Он на секунду отвернулся от нее, чтобы положить книгу на каменную скамью и успокоиться. В это время, вероятно, он решил противоречить ей.
— Или Осбек, — он пожал плечами, как будто это весьма забавляло его. — Все никак не могут решить, как же меня называть. А вы, госпожа, — заметил он, низко кланяясь ей, — видимо, королева Елизавета.
— Я пришла, чтобы посмотреть, как вам здесь живется, — солгала она. — Как обращаются с вами.
— Это так любезно с вашей стороны! Но мучения не так страшны для меня, — сказал он, беря плащ и расстилая его для нее на каменной скамье. Не окажете ли мне честь, Ваше Величество, и не присядете ли здесь на скамье?
У Елизаветы дрожали руки и ноги. Она не могла отказать ему в этом, если бы даже и хотела. Она с благодарностью села в тени старого шелковичного дерева.
— Наверное, вам было трудно пережить крики ненависти, насмешки и тот мусор, который швыряли в вас?

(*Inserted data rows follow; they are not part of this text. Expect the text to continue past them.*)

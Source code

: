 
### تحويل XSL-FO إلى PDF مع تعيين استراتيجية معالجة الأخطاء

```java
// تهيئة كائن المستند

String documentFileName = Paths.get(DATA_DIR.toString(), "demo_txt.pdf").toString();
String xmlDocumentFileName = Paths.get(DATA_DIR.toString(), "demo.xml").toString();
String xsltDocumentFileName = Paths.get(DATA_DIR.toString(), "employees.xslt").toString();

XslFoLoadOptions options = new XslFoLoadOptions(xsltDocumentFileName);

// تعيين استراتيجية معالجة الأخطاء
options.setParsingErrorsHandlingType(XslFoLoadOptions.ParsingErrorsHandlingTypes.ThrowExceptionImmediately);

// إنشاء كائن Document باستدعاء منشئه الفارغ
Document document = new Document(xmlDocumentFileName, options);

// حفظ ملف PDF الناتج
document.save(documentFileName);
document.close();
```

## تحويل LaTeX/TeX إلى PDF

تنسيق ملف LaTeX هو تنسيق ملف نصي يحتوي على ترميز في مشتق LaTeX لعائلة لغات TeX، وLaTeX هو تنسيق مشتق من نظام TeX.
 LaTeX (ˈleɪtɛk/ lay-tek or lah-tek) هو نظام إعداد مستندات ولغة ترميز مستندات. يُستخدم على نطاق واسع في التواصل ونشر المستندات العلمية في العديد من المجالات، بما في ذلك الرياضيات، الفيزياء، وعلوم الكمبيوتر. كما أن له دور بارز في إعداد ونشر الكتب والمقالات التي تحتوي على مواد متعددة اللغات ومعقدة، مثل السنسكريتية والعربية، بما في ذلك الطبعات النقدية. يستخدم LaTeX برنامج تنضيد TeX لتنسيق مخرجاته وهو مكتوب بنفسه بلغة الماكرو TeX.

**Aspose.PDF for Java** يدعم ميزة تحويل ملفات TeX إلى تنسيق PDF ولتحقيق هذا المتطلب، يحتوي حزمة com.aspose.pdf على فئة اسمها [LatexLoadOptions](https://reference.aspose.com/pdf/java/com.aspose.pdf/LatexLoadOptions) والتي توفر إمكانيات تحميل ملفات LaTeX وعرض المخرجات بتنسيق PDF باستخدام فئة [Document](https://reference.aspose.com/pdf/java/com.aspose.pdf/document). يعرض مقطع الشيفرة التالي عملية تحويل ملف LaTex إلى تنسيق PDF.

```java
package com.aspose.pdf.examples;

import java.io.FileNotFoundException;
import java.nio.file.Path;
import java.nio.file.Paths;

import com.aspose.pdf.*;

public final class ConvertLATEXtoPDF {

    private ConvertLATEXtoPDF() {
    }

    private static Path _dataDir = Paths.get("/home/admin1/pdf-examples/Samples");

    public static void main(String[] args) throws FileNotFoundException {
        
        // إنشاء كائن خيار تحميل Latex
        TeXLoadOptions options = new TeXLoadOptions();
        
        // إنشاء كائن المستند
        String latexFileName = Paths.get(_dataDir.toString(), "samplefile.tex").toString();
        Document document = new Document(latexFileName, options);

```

Он нахмурился, и Елизавета решила, что ему было легче пережить сам факт его травли, чем то, что она знает об этом. Было ясно, что его гордость задета. Он свободно стоял перед ней и рассказывал о том, как относится к жизни.
— В такие моменты следует думать о чем-то ином, — сказал он. — О поющем жаворонке, о том, как плохо держится в седле человек, который едет перед вами. Или же вспоминать о любимой женщине!
— И что, это помогает?
Голос королевы был низким и тихим, ей было так жаль его.
— Воображение всегда помогает подняться над реальностью.
— Да, вы никогда не страдали отсутствием воображения!
— От вашего воображения пострадало так много людей, — резко заметила Елизавета.
Он жестом показал, что жалеет об этом. Елизавета опять оттаяла.
— Но когда вы читали ваше признание вины и они так издевались над вами?..
— Именно тогда я понял, что стоит придерживаться их тактики, — ответил он, с явным удовольствием заговорив на эту тему. — Это же не мое признание. Но даже если все было бы так, то нужно было играть в их игры и медленно отходить назад. И еще показывать всем, как все это забавно и смешно. В жизни не обойдешься без юмора и хитрости. Ваши люди в Лондоне больше всего любят посмеяться и пошутить. Уверяю вас, я стал таким опытным в подобных делах, что даже думаю: может, мне следует использовать свое заточение и написать книгу для моих несчастных последователей — «Ораторское искусство после применения тухлых яиц. Интересные высказывания человека, закованного в колодки»?
— Прекратите!
Он улыбнулся ей и стал похож на Дикона из ее воспоминаний.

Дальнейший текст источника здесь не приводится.